Any traumatic experience can and does change us. Some changes are for the better and some are not. Mostly being cheated on is hurtful because of the realization of trust destroyed.


----------



## morituri (Apr 1, 2011)

MattMatt said:


> Morituri, some posters here feel I was too easy on my wife. And, who knows, maybe I was.
> 
> But had I seen what you had seen, suffered like you suffered? There is no way that I could have continued being her husband.


Matthew. You have, and will always have, my admiration and respect.


----------



## MattMatt (May 19, 2012)

morituri said:


> Matthew. You have, and will always have, my admiration and respect.

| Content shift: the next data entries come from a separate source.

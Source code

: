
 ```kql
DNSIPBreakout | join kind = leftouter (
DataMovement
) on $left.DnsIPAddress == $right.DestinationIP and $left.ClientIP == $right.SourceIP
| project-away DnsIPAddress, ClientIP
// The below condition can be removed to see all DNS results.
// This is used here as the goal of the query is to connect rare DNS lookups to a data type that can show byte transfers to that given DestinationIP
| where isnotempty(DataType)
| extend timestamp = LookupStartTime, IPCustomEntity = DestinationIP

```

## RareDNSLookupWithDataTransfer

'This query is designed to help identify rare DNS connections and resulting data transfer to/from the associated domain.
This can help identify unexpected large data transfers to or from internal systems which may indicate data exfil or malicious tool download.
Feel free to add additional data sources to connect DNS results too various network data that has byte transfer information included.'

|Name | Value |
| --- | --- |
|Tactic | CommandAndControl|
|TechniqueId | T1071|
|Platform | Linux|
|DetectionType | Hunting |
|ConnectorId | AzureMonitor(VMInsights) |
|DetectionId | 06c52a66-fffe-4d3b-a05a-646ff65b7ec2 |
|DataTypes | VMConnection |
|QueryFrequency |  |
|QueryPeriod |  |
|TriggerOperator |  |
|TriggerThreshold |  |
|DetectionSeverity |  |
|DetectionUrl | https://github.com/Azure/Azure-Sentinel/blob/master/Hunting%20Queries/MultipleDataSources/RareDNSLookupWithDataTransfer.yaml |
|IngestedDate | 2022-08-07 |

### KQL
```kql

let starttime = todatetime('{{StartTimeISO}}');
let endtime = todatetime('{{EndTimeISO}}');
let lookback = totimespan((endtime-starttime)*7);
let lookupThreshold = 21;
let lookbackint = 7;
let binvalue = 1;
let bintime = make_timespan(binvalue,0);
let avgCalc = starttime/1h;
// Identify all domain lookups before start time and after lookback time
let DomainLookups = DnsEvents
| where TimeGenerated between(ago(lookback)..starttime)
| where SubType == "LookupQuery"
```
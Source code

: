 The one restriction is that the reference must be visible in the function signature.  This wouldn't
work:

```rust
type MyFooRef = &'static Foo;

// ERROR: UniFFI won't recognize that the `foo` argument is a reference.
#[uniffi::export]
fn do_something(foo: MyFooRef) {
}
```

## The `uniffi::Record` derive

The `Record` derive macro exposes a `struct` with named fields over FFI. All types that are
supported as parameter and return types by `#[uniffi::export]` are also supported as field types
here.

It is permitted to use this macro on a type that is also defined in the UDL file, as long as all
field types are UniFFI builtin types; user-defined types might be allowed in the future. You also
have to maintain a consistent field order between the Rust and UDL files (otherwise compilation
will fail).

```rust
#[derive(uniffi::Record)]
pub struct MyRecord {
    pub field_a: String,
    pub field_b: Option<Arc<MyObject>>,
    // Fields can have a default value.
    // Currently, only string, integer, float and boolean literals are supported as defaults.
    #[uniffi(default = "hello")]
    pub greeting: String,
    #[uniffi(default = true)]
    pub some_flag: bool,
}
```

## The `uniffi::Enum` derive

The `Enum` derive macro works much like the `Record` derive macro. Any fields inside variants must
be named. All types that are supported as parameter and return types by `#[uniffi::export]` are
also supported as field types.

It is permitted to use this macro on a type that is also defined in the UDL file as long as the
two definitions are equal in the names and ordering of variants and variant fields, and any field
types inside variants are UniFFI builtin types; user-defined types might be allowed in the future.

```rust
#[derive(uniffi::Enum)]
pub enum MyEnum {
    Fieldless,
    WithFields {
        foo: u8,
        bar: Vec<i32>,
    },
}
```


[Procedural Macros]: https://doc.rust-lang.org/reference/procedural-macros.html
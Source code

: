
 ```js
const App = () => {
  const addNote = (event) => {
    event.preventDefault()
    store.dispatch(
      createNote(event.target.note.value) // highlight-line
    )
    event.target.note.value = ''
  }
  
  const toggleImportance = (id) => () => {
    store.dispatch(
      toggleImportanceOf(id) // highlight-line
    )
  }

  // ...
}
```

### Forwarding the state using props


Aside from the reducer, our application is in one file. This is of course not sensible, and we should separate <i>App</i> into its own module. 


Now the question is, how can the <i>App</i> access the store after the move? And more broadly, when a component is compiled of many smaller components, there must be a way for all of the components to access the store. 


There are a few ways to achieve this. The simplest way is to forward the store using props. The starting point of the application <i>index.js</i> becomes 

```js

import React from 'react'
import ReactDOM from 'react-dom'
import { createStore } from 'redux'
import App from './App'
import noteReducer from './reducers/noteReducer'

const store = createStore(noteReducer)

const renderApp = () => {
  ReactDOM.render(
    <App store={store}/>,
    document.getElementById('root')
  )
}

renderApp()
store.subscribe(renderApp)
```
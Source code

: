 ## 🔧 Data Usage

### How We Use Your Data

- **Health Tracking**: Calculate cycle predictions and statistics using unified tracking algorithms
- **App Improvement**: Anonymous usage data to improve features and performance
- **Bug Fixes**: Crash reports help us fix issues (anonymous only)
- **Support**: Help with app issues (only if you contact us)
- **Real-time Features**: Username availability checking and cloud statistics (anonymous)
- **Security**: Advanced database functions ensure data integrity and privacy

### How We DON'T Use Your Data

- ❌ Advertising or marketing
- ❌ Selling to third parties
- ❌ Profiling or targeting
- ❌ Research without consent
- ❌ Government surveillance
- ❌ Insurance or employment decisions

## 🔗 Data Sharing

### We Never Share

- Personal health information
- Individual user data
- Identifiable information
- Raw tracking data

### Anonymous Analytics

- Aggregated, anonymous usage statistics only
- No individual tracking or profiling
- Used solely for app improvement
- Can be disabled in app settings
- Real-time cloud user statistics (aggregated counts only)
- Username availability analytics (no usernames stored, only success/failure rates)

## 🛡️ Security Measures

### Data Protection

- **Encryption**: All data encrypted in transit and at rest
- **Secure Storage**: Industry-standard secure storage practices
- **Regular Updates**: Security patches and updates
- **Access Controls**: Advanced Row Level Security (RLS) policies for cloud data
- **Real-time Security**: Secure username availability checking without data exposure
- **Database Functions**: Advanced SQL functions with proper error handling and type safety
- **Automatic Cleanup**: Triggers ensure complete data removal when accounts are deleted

And you have my respect. And anyone who uses a quote from Heinlein as his sig? Yeah! You are the man!:smthumbup:


----------



## user_zero (Aug 30, 2013)

> the idea of Dr Willard Harvey that anybody can fall into an affair given the right set of circumstances


morituri,

I believe Dr Willard Harvey is missing something in this equation and that's choice.

the person's background , religious view , family background , past relationships , age , gender , marriage situation , number of kids , ... 
all of these parameters only affects the probability of having an affair meaning by choosing someone who has 'better' values in these parameters or trying to keep values at a good level you can lower the probability of them having an affair. but can never make it 0 or 100%. you don't have full control on what your partner does. whatever they do is on them. 

you know that's why when two people are truly in love and in a honest, meaningful relationship. they feel good about their partners and themselves. they know they (both themselves and their partners) could cheat but they don't.


----------



## Vulcanized (Aug 13, 2013)

XH killed my naivete. I no longer trust anyone fully other than my mother and my pets. Friends get the sliding scale.

XH not killed our M, but also added a serious handicap to all future relationships. Despite trying to not let this **** taint me, it's still there ...


----------



## MattMatt (May 19, 2012)

Vulcanized said:


> XH killed my naivete. I no longer trust anyone fully other than my mother and my pets. Friends get the sliding scale.
> 
> XH not killed our M, but also added a serious handicap to all future relationships. Despite trying to not let this **** taint me, it's still there ...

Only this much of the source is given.